--- Exercise prompt ---
Leave the images out. Give every line below again, precisely.

┄┄┄┄┄┄┄┄┄┄┄┄┄┄┄┄┄┄┄┄

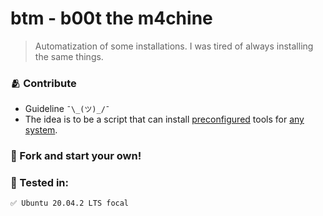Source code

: # btm - b00t the m4chine

> Automatization of some installations.
> I was tired of always installing the same things.


### 🫂 Contribute

- Guideline `¯\_(ツ)_/¯`
- The idea is to be a script that can install [preconfigured][toolsList] tools for [any system][testedIn].

  
  
### 🍴 Fork and start your own!



### 📑 Tested in:

```
✅ Ubuntu 20.04.2 LTS focal
```

[toolsList]: https://github.com/andersonbosa/btm/blob/master/btm.sh#L20
[testedIn]: https://github.com/andersonbosa/btm#-tested-in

┄┄┄┄┄┄┄┄┄┄┄┄┄┄┄┄┄┄┄┄

--- Problem solution ---
Source code

: # btm - b00t the m4chine

> Automatization of some installations.
> I was tired of always installing the same things.


### 🫂 Contribute

- Guideline `¯\_(ツ)_/¯`
- The idea is to be a script that can install [preconfigured][toolsList] tools for [any system][testedIn].

  
  
### 🍴 Fork and start your own!



### 📑 Tested in:

```
✅ Ubuntu 20.04.2 LTS focal
```

[toolsList]: https://github.com/andersonbosa/btm/blob/master/btm.sh#L20
[testedIn]: https://github.com/andersonbosa/btm#-tested-in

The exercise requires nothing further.